Für die Bestimmung der Identität setzt die Autorin zeitliche Stufen an, etwa die Entstehungszeit der Chronik des Johannes von Biclaro oder des Gregor von Tours. In den einzelnen Quellen spürt sie dann der Verwendung der Begriffe Romanus, Francus oder Gothus nach, um einen Zustand der Identität zum Zeitpunkt der Entstehung der Quelle zu beschreiben. Diesen vergleicht sie dann mit anderen Identitätszuständen, die sie aus späteren Quellen gewinnt, und erhält so das Bild von „shifting identities“.

Natürlich konstatiert sie auch, dass Identitäten zu einer bestimmten Zeit nicht immer fest sind. So möchte sie für die Zeit nach der Bekehrung der Westgoten zum Katholizismus eine ältere Schicht der religiös konnotierten Abschottung von Gothus festmachen, sieht die Bezeichnung aber auch schon auf dem Weg zur Einordnung in die politische Einheit des gotischen Reiches (S. 37–51).
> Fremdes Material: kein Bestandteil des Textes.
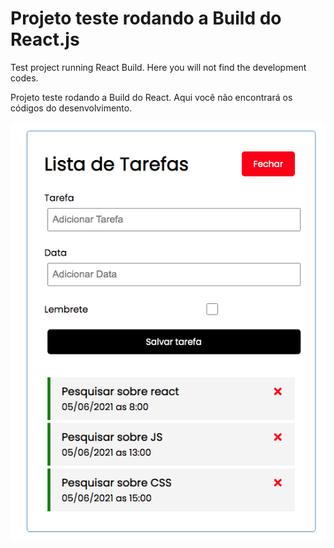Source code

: # Projeto teste rodando a Build do React.js

<p>Test project running React Build. Here you will not find the development codes.</p> 
<p>Projeto teste rodando a Build do React. Aqui você não encontrará os códigos do desenvolvimento.</p>
<img src="img.png">
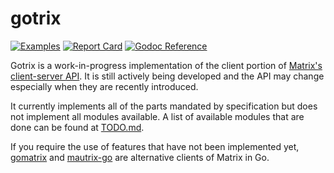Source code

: # gotrix

[![Examples](https://img.shields.io/badge/Example-__examples%2F-blueviolet?style=flat-square)][example-link]
[![Report Card](https://goreportcard.com/badge/github.com/chanbakjsd/gotrix?style=flat-square)][report-link]
[![Godoc Reference](https://img.shields.io/badge/godoc-reference-blue?style=flat-square)][doc-link]

[example-link]: https://github.com/chanbakjsd/gotrix/tree/master/_examples
[report-link]: https://goreportcard.com/report/github.com/chanbakjsd/gotrix
[doc-link]: https://pkg.go.dev/github.com/chanbakjsd/gotrix

Gotrix is a work-in-progress implementation of the client portion of [Matrix's client-server API][spec-link].
It is still actively being developed and the API may change especially when they are recently introduced.

It currently implements all of the parts mandated by specification but does not implement all modules available.
A list of available modules that are done can be found at [TODO.md][todo-link].

If you require the use of features that have not been implemented yet,
[gomatrix][gomatrix-link] and [mautrix-go][mautrixgo-link] are alternative clients of Matrix in Go.

[spec-link]: https://spec.matrix.org/v1.1/client-server-api/
[todo-link]: https://github.com/chanbakjsd/gotrix/blob/master/TODO.md
[gomatrix-link]: https://github.com/matrix-org/gomatrix
[mautrixgo-link]: https://github.com/tulir/mautrix-go
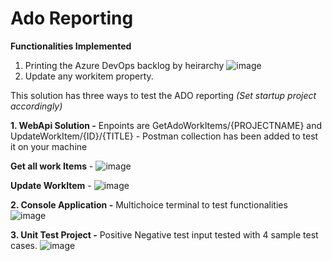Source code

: # Ado Reporting

**Functionalities Implemented**
 1. Printing the Azure DevOps backlog by heirarchy 
![image](https://user-images.githubusercontent.com/13862431/121180914-0ed25800-c87f-11eb-8162-06d63f79094a.png)
 2. Update any workitem property.

This solution has three ways to test the ADO reporting _(Set startup project accordingly)_

**1. WebApi Solution -** Enpoints are GetAdoWorkItems/{PROJECTNAME} and UpdateWorkItem/{ID}/{TITLE} - Postman collection has been added to test it on your machine 

**Get all work Items** - ![image](https://user-images.githubusercontent.com/13862431/121181429-a041ca00-c87f-11eb-9db9-abf4f574c542.png)

**Update WorkItem** - ![image](https://user-images.githubusercontent.com/13862431/121181516-bc456b80-c87f-11eb-94a3-e552e464de74.png)

**2. Console Application -** Multichoice terminal to test functionalities ![image](https://user-images.githubusercontent.com/13862431/121181108-480ac800-c87f-11eb-95a4-97a5fc118374.png)

**3. Unit Test Project -** Positive Negative test input tested with 4 sample test cases. ![image](https://user-images.githubusercontent.com/13862431/121181219-65d82d00-c87f-11eb-93e8-6912ea4d5acd.png)


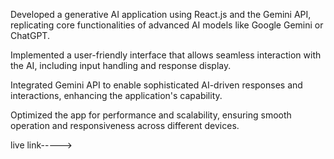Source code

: Developed a generative AI application using React.js and the Gemini API, replicating core functionalities of advanced AI models like Google Gemini or ChatGPT.

Implemented a user-friendly interface that allows seamless interaction with the AI, including input handling and response display.

Integrated Gemini API to enable sophisticated AI-driven responses and interactions, enhancing the application's capability.

Optimized the app for performance and scalability, ensuring smooth operation and responsiveness across different devices.

live link----->
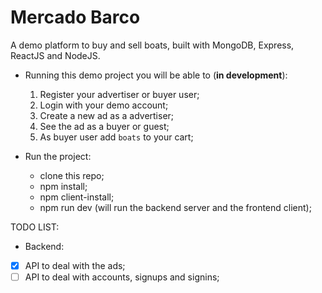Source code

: # Mercado Barco

A demo platform to buy and sell boats, built with MongoDB, Express, ReactJS and NodeJS.

- Running this demo project you will be able to (**in development**):
  1. Register your advertiser or buyer user;
  2. Login with your demo account;
  3. Create a new ad as a advertiser;
  4. See the ad as a buyer or guest;
  5. As buyer user add `boats` to your cart;


- Run the project:
  - clone this repo;
  - npm install;
  - npm client-install;
  - npm run dev (will run the backend server and the frontend client);


TODO LIST:

  - Backend:
- [X] API to deal with the ads;
- [ ] API to deal with accounts, signups and signins;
Diesen Befund möchte sie erhärten, indem sie auf die Bestimmung von Toledo V (636) verweist, dass nur ein Gote König sein könne. Dies sei zunächst ganz offenbar ethnisch verstanden, spätestens aber im Fall von Ervig als politische Zuordnung erfasst worden. In den Rechtsquellen des 7. Jahrhunderts versteht Buchberger Gothus nur noch als Bezeichnung für einen in der Frühzeit des gotischen Reiches tätigen Goten und geht davon aus, dass die politische Vereinheitlichung von Untertanen des gotischen Königs um 700 vollendet gewesen sei (S. 81–100).

Im zweiten Teil behandelt Buchberger die Franken und muss dort zwangsläufig mit Gregor von Tours beginnen. Im Unterschied zu Helmut Reimitz1 bescheinigt sie diesem keine absichtsvolle Vernachlässigung der fränkischen Identität, sondern stellt lediglich eine stark kontextabhängige Konzentration auf die Personen fest, die dem Weltbild Gregors zufolge politisch bedeutsam waren, also die römischen Senatoren (S. 107–131). Venantius Fortunatus, dem Zeitgenossen Gregors, hingegen schreibt sie ein deutliches Bewusstsein von Romanitas zu, das sich indes vor allem auf die Bildung und Lebensart, nicht aber auf die Abstammung bezogen habe (S. 133–146).

Bei dem späteren Fredegar lässt sich eine deutliche Abgrenzung der Franken von anderen Völkern ausmachen, die Buchberger als Zuordnung zu einer politischen Einheit verstanden haben möchte – was ihr die Erklärung der burgundischen Identität nicht gerade leicht macht (S. 147–164).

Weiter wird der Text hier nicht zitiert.